== Record set ==
== Segment start ==

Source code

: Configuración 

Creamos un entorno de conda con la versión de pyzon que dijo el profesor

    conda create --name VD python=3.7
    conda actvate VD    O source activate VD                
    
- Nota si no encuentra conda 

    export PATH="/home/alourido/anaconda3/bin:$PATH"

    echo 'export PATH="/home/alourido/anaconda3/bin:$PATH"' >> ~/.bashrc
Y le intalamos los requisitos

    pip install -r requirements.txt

== Segment end ==

== Instructions for the task ==
Search the entries above for the word "home" and copy each line where it appears.

== Answer space ==
    export PATH="/home/alourido/anaconda3/bin:$PATH"
    echo 'export PATH="/home/alourido/anaconda3/bin:$PATH"' >> ~/.bashrc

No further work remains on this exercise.